## Activity:
From the records below, output exactly the lines running from the line containing "randombytes(l)" through the line containing "Done in linux/ Python 3.8.10", and no others.

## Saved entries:
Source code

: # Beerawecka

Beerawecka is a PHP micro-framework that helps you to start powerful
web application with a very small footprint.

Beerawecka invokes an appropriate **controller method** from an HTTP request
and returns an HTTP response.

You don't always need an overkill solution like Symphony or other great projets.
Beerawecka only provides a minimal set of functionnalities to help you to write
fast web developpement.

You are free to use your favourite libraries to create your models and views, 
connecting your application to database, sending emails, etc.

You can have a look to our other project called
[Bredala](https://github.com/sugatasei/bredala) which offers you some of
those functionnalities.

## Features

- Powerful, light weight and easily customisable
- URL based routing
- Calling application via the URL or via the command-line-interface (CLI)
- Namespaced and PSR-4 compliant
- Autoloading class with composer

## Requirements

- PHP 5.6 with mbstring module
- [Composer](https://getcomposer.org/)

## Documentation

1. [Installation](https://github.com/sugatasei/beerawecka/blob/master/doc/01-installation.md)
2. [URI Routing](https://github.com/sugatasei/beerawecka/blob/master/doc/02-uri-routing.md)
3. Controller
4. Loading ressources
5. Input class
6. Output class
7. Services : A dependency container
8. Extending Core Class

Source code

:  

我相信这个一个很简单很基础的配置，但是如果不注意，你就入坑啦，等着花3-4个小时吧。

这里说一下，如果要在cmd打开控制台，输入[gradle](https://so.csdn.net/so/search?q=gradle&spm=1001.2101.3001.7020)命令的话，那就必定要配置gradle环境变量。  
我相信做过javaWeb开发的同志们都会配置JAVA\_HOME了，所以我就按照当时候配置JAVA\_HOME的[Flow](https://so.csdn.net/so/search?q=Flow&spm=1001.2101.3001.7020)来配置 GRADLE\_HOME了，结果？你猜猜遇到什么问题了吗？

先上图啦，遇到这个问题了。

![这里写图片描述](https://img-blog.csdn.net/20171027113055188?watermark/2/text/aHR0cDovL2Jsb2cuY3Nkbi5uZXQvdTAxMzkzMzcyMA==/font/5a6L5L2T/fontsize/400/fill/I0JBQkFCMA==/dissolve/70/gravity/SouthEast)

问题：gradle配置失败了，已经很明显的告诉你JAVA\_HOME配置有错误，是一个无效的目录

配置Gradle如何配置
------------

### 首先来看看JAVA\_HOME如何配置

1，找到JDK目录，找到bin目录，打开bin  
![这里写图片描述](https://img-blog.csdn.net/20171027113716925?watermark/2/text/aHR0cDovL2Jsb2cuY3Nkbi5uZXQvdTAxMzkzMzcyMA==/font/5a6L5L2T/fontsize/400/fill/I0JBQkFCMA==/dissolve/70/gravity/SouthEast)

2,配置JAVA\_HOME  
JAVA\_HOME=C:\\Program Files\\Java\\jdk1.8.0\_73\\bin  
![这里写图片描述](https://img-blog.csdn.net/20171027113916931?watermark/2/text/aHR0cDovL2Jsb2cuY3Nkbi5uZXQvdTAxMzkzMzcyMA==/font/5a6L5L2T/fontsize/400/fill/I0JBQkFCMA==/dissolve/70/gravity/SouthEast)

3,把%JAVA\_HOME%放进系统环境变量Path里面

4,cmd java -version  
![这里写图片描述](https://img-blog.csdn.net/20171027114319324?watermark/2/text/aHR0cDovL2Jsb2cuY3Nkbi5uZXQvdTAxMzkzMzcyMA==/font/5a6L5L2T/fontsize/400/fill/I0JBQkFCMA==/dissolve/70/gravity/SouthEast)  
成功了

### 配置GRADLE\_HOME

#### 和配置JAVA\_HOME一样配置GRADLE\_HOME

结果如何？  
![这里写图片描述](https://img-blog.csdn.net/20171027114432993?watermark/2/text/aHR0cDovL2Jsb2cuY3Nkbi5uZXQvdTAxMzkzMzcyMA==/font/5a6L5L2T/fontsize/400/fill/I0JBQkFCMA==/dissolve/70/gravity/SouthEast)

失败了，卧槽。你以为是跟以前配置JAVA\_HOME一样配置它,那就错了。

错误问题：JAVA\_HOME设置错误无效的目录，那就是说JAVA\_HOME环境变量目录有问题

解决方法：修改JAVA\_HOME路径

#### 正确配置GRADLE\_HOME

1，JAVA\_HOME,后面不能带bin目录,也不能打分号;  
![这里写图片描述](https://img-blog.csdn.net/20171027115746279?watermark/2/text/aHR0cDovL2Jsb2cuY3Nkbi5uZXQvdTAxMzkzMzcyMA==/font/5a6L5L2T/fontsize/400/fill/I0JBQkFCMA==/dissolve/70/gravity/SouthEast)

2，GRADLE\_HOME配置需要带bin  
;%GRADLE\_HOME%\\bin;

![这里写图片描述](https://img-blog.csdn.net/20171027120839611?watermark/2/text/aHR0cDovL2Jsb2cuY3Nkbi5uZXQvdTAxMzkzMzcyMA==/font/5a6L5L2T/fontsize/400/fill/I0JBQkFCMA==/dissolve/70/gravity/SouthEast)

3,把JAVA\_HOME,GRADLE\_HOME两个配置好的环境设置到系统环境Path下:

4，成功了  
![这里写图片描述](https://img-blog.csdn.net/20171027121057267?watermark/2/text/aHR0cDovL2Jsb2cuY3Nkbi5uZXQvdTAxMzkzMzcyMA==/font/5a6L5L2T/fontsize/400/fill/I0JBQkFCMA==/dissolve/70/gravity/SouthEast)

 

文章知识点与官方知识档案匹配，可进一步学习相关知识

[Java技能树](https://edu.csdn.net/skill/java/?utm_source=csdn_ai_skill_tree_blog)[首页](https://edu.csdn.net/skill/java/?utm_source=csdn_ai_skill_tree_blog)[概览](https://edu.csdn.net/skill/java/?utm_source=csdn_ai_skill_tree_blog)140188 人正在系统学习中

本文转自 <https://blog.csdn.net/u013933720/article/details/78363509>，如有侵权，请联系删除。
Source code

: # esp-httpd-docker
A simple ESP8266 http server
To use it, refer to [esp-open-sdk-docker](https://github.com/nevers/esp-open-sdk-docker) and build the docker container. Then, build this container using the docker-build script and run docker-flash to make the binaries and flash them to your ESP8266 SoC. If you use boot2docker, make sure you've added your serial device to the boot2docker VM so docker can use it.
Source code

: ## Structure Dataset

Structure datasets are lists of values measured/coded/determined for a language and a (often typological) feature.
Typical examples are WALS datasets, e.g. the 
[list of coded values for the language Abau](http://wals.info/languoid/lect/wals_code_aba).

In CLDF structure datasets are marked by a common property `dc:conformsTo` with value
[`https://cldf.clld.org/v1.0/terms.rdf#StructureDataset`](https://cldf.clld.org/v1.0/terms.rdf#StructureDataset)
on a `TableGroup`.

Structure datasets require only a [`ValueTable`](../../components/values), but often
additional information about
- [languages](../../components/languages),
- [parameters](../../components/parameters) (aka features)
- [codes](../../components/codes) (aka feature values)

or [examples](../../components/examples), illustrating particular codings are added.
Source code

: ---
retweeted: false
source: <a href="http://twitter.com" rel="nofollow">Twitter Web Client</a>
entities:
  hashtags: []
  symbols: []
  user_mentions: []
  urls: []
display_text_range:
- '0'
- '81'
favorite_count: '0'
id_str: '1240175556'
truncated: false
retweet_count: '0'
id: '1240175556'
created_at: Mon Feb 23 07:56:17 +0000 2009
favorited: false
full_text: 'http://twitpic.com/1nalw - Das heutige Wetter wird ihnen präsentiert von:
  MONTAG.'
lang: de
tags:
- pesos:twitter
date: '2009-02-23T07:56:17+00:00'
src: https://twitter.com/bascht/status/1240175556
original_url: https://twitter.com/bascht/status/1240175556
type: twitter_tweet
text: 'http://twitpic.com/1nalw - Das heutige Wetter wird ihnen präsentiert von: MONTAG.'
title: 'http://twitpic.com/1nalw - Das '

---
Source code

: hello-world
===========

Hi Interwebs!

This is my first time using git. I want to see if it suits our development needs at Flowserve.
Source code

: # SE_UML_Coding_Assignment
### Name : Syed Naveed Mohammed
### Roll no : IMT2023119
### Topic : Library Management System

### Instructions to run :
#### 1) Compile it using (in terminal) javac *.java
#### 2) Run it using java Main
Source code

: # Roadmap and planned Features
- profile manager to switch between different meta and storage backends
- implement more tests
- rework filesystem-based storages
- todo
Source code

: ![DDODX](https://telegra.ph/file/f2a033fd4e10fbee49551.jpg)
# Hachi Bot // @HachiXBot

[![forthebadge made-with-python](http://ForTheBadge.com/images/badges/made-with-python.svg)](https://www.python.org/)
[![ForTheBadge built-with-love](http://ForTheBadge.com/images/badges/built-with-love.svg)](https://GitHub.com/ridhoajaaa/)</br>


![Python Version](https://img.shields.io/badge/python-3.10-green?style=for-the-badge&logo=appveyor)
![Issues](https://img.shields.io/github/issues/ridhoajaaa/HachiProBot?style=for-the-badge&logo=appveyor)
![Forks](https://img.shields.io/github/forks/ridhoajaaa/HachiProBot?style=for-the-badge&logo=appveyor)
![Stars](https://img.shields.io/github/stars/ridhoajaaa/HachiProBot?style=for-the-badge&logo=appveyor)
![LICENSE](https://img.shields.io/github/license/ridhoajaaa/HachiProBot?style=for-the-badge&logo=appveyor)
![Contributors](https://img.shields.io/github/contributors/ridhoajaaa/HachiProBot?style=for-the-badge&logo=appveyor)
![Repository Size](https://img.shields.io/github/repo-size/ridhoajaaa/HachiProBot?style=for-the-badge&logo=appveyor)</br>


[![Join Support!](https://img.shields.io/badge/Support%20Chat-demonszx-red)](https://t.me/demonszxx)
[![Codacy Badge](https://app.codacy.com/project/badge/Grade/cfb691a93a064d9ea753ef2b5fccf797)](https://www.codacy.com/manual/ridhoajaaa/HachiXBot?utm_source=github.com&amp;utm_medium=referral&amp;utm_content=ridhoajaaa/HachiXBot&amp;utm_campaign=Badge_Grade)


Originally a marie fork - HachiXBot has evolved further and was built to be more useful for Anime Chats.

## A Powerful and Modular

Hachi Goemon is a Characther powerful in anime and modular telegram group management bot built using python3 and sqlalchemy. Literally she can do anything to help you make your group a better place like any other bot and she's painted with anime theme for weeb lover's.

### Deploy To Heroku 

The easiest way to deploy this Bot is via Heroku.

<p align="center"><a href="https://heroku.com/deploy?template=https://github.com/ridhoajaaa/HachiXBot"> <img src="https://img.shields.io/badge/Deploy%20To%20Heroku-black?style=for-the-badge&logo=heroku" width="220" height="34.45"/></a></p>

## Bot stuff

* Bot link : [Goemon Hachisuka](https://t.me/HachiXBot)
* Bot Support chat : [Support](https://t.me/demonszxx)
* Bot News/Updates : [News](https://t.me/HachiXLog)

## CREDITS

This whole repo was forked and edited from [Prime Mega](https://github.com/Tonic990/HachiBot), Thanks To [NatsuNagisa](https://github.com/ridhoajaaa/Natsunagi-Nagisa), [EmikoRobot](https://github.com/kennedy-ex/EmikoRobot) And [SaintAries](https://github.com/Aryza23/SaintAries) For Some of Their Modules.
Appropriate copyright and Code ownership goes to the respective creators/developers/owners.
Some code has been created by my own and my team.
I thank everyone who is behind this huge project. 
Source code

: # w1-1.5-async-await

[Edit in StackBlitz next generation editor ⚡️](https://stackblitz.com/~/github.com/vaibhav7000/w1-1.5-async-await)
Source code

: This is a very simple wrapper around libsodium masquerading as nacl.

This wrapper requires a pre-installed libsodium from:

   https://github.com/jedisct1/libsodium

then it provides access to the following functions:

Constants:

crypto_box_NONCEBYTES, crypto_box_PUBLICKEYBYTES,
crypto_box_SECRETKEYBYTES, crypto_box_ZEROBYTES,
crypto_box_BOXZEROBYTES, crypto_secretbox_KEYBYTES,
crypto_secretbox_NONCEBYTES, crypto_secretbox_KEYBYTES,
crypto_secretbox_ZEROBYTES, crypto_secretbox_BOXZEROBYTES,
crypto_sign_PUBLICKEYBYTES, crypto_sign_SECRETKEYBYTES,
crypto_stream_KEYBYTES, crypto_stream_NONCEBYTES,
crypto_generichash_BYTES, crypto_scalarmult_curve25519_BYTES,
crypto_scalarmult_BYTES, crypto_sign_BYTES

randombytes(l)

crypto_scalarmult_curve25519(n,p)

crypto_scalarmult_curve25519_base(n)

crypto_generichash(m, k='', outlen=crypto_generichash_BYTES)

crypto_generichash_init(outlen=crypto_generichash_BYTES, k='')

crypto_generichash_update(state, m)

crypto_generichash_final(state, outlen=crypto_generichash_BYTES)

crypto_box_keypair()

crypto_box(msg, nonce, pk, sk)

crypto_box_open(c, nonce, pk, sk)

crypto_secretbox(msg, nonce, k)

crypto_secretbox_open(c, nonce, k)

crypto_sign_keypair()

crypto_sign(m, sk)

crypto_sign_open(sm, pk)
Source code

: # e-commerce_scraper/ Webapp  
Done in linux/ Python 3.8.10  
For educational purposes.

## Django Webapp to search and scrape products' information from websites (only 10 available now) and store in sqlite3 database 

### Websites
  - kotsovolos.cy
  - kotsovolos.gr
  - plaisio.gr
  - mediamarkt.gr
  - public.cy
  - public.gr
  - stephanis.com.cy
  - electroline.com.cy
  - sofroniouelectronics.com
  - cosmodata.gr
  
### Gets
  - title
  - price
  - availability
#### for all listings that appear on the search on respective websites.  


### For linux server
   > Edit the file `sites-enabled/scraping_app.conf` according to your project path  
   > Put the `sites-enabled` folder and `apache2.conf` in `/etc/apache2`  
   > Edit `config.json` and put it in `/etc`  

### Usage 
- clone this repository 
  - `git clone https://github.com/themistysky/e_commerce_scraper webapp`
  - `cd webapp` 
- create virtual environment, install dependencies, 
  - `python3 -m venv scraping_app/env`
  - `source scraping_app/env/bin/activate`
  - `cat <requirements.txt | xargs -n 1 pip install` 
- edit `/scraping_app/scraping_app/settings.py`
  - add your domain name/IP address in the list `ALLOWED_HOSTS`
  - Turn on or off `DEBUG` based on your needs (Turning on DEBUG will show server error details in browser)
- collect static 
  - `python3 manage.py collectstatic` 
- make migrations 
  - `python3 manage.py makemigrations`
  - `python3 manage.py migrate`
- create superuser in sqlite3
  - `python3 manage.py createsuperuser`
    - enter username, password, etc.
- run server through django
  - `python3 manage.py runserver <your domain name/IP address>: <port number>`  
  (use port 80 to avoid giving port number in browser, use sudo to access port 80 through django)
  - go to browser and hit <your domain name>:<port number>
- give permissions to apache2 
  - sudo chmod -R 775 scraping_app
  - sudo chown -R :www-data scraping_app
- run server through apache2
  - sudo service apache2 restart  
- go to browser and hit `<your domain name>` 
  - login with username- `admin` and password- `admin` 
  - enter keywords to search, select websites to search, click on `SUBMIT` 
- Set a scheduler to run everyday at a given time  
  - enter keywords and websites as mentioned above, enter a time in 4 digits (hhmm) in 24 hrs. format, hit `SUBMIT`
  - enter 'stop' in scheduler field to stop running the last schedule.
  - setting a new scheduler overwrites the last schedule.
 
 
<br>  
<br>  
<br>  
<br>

## Task output:
randombytes(l)

crypto_scalarmult_curve25519(n,p)

crypto_scalarmult_curve25519_base(n)

crypto_generichash(m, k='', outlen=crypto_generichash_BYTES)

crypto_generichash_init(outlen=crypto_generichash_BYTES, k='')

crypto_generichash_update(state, m)

crypto_generichash_final(state, outlen=crypto_generichash_BYTES)

crypto_box_keypair()

crypto_box(msg, nonce, pk, sk)

crypto_box_open(c, nonce, pk, sk)

crypto_secretbox(msg, nonce, k)

crypto_secretbox_open(c, nonce, k)

crypto_sign_keypair()

crypto_sign(m, sk)

crypto_sign_open(sm, pk)
Source code

: # e-commerce_scraper/ Webapp  
Done in linux/ Python 3.8.10  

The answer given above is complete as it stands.